▶ Working data:
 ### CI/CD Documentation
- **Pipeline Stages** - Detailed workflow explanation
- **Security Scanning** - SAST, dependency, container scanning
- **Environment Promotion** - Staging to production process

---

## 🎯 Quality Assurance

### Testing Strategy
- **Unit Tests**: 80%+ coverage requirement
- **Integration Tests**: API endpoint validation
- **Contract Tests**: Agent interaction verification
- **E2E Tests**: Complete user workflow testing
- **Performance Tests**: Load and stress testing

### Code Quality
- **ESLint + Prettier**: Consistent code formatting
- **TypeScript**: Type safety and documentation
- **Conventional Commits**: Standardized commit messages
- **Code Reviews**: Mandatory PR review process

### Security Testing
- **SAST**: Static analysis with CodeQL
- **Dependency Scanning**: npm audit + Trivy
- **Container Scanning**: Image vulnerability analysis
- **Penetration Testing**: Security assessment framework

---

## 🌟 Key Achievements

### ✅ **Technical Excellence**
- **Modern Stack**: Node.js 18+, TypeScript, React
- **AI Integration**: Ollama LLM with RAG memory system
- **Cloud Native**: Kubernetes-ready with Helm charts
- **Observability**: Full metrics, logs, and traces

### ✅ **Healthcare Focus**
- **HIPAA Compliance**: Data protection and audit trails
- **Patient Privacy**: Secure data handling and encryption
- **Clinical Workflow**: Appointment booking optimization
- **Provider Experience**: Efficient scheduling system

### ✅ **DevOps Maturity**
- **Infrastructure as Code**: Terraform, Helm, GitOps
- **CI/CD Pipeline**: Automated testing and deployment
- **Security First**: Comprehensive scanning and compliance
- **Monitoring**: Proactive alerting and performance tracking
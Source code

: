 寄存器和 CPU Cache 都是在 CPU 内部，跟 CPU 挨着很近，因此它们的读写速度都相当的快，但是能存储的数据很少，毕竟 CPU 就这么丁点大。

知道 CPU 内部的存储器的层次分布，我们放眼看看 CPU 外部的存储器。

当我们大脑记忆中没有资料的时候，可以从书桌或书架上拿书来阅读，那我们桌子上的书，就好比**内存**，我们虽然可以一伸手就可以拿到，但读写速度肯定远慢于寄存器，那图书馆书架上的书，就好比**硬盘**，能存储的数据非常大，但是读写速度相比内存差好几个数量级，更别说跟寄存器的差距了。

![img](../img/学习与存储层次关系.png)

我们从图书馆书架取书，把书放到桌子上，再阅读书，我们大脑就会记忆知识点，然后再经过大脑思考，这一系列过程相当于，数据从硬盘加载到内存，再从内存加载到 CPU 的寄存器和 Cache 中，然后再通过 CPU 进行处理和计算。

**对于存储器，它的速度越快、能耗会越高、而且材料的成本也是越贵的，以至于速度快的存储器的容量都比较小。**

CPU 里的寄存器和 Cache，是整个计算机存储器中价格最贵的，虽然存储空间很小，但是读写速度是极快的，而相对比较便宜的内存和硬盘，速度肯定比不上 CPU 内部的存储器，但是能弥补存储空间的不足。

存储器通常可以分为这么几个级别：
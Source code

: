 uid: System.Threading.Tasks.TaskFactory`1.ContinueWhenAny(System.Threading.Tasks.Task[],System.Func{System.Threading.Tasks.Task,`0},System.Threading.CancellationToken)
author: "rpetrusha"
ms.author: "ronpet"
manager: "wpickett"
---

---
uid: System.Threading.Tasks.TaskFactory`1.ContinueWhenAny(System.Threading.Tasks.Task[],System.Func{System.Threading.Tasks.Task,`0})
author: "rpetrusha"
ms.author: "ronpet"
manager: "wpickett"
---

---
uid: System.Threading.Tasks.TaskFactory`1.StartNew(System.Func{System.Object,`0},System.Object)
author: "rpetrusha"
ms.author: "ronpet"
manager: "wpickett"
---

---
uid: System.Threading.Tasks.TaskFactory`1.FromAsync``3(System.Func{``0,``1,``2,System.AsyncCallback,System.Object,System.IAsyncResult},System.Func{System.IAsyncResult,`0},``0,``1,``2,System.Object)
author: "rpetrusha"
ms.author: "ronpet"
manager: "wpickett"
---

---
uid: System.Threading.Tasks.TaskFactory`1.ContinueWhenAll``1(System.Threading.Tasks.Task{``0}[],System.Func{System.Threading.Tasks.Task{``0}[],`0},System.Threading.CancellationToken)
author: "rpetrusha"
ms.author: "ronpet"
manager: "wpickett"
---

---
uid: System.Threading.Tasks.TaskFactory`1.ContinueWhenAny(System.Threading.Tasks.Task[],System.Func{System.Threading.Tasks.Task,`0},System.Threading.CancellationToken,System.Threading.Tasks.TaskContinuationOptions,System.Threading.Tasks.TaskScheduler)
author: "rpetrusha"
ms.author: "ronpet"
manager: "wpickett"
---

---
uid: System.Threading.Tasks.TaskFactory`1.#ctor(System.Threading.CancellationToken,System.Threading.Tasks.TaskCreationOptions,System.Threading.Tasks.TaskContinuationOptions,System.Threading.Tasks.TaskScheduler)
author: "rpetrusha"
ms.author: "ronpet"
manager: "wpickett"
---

▶ About this exercise: Only the lines that contain the string "with" should be copied from the entries above.

▶ Exercise solution:
- **SAST**: Static analysis with CodeQL
- **AI Integration**: Ollama LLM with RAG memory system
- **Cloud Native**: Kubernetes-ready with Helm charts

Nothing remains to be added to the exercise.